Ketiadaan jadwal pemadaman dan tidak adanya pembagian zona memicu keresahan publik. Banyak warga menganggap kondisi ini sebagai pemadaman massal tanpa perencanaan yang jelas. Mereka menilai PLN tidak memberikan informasi yang transparan mengenai alasan teknis di balik gangguan listrik tersebut.

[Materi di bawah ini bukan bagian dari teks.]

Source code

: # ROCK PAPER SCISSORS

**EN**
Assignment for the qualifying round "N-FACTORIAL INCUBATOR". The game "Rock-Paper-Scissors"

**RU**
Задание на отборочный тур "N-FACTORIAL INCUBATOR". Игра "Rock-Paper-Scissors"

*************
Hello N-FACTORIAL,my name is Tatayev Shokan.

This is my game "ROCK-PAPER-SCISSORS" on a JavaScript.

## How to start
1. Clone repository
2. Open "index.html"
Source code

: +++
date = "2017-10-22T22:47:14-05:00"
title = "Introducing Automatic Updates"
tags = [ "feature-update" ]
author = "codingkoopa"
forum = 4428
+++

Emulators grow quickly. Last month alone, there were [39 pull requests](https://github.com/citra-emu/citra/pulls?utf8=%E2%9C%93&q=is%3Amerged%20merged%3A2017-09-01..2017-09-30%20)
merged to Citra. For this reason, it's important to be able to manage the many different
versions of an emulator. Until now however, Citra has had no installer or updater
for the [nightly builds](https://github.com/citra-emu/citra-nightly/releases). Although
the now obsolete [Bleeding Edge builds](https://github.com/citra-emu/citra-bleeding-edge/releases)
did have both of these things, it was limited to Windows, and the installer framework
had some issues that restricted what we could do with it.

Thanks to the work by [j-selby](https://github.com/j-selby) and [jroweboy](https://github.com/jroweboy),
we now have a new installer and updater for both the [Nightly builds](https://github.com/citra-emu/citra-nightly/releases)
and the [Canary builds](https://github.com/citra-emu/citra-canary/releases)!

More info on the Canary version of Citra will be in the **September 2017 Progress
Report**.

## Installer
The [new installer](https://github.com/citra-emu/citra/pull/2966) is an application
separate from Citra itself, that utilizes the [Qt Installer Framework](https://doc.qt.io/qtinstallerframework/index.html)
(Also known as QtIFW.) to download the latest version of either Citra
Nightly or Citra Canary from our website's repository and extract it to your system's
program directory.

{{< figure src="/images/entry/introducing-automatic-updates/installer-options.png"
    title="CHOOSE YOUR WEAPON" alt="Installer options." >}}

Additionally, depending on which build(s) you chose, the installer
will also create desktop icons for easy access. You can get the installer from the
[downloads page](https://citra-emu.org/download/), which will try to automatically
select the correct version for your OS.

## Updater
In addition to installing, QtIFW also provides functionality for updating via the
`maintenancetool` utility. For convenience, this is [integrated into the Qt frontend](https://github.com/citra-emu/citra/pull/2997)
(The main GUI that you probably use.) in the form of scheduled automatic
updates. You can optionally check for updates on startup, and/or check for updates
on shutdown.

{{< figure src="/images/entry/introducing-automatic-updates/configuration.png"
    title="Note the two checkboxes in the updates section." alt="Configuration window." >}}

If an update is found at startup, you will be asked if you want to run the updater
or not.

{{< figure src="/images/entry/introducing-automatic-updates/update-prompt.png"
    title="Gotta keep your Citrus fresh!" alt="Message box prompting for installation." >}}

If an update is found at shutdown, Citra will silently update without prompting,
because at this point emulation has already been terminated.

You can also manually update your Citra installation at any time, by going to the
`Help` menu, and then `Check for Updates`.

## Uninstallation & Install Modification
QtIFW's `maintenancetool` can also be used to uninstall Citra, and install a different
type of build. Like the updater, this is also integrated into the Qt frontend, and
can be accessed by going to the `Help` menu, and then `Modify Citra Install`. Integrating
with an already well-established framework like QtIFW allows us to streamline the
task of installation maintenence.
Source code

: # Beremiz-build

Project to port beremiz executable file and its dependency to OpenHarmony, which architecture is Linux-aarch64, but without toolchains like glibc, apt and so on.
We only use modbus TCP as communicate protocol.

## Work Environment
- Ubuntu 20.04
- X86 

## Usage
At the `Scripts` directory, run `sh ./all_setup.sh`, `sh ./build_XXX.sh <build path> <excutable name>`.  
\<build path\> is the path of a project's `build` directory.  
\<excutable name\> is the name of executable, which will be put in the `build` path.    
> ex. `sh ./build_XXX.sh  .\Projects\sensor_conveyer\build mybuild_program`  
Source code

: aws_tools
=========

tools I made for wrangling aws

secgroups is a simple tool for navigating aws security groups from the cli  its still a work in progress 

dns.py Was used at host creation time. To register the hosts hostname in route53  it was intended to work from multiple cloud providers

Publik Menuntut Transparansi dan Penjelasan Resmi
Masyarakat memahami bahwa banjir besar mengganggu infrastruktur kelistrikan di beberapa daerah. Namun, mereka meminta kejelasan terkait pemadaman yang terjadi di wilayah normal. Warga mendesak PLN menyampaikan jadwal pemadaman secara terbuka agar mereka bisa mengatur kebutuhan sehari-hari.

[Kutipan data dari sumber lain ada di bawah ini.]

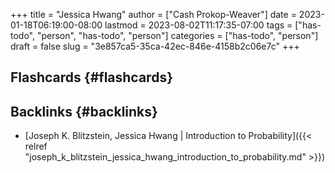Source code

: +++
title = "Jessica Hwang"
author = ["Cash Prokop-Weaver"]
date = 2023-01-18T06:19:00-08:00
lastmod = 2023-08-02T11:17:35-07:00
tags = ["has-todo", "person", "has-todo", "person"]
categories = ["has-todo", "person"]
draft = false
slug = "3e857ca5-35ca-42ec-846e-4158b2c06e7c"
+++

## Flashcards {#flashcards}


## Backlinks {#backlinks}

-   [Joseph K. Blitzstein, Jessica Hwang | Introduction to Probability]({{< relref "joseph_k_blitzstein_jessica_hwang_introduction_to_probability.md" >}})
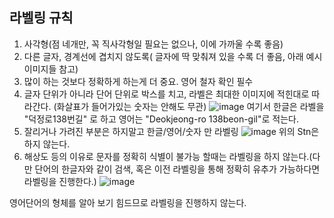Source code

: 라벨링 규칙
---
1. 사각형(점 네개만, 꼭 직사각형일 필요는 없으나, 이에 가까울 수록 좋음)
2. 다른 글자, 경계선에 겹치지 않도록( 글자에 딱 맞춰져 있을 수록 더 좋음, 아래 예시 이미지들 참고)
3. 많이 하는 것보다 정확하게 하는게 더 중요. 영어 철자 확인 필수
4. 글자 단위가 아니라 단어 단위로 박스를 치고, 라벨은 최대한 이미지에 적힌대로 따라간다. (화살표가 들어가있는 숫자는 안해도 무관)
![image](https://github.com/ili0820/a/assets/65278309/d712936d-9984-46a0-9819-cb640733f80b)
여기서 한글은 라벨을 "덕정로138번길" 로 하고 영어는 "Deokjeong-ro 138beon-gil"로 적는다.
5. 잘리거나 가려진 부분은 하지말고 한글/영어/숫자 만 라벨링
![image](https://github.com/ili0820/a/assets/65278309/93ee3815-0550-40cf-8a67-e1f59fa192b9)
위의 Stn은 하지 않는다.
6. 해상도 등의 이유로 문자를 정확히 식별이 불가능 할때는 라벨링을 하지 않는다.(다만 단어의 한글자와 같이 검색, 혹은 이전 라벨링을 통해 정확히 유추가 가능하다면 라벨링을 진행한다.)
![image](https://github.com/ili0820/a/assets/65278309/1fda011b-0b3f-42fe-829f-da53bbd2daf4)

영어단어의 형체를 알아 보기 힘드므로 라벨링을 진행하지 않는다.

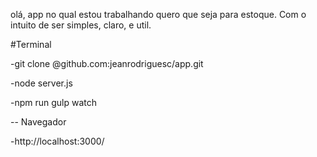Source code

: olá, app no qual estou trabalhando quero que seja para estoque. Com o intuito de ser simples, claro, e util.

#Terminal

-git clone @github.com:jeanrodriguesc/app.git

-node server.js

-npm run gulp watch

-- Navegador

-http://localhost:3000/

Permintaan publik semakin kuat karena banyak aktivitas yang bergantung pada listrik. Tanpa pemberitahuan, warga merasa kewalahan dalam menjalankan pekerjaan dan kebutuhan rumah tangga.
Kritik Pemerhati Kebijakan Publik
Pemerhati Kebijakan Publik dan Sosial Aceh, Isa Alima, menyuarakan keresahan masyarakat. Ia mengingatkan bahwa pelayanan PLN tidak boleh terhenti hanya karena bencana terjadi di beberapa wilayah.

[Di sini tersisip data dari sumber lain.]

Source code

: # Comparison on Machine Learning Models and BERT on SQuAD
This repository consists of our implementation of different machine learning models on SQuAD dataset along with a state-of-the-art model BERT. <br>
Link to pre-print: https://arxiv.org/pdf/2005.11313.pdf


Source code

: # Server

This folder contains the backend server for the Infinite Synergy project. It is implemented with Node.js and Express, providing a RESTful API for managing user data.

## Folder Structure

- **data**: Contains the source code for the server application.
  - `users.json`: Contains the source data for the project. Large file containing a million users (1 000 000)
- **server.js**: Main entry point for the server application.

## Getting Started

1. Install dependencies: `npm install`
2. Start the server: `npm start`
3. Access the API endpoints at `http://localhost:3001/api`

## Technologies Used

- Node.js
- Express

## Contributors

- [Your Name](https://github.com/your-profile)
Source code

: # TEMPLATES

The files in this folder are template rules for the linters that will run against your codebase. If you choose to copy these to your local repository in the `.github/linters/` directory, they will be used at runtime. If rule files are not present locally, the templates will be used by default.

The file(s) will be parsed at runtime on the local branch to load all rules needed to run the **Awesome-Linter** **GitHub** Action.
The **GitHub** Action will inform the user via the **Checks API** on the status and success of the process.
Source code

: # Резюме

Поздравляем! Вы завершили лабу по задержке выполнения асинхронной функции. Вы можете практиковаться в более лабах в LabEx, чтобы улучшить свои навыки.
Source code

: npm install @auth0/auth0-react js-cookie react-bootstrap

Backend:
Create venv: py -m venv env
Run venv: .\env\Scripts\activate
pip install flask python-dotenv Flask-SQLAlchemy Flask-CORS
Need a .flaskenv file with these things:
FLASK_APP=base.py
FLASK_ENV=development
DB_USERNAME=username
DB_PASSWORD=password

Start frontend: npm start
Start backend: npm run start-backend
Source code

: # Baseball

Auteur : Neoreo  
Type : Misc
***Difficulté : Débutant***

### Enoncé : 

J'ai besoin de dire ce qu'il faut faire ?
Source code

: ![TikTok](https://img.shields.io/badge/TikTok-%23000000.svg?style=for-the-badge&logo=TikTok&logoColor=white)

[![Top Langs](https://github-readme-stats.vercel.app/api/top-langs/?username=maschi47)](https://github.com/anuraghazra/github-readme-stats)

“PLN harus dan wajib memberikan pelayanan prima pada warga pasca banjir. Jangan jadikan alasan banjir untuk mematikan seantero Aceh! Kami menderita dengan kondisi ‘kadang kala tiba, hidup tak lama, tiba-tiba mati pula’ tanpa berita dan aba-aba,” ujar Isa Alima.
Ia menegaskan bahwa masyarakat berhak mendapatkan pelayanan yang adil. Isa menilai bahwa PLN perlu membangun komunikasi lebih baik untuk menghindari keresahan berulang di tengah kondisi darurat.
Harapan Warga: Kejelasan dan Pemerataan
Warga hanya menginginkan kepastian. Dalam kondisi penuh tantangan akibat banjir, listrik tidak hanya berfungsi sebagai sumber energi, tetapi juga simbol perhatian. Mereka berharap PLN memperbaiki pola penanganan, menyampaikan informasi resmi, dan memastikan pemerataan suplai listrik.
Masyarakat juga meminta PLN meninjau ulang skema pengalihan beban secara berkala agar pemadaman tidak menumpuk di wilayah tertentu. Transparansi dan komunikasi diharapkan menjadi bagian dari solusi menyeluruh.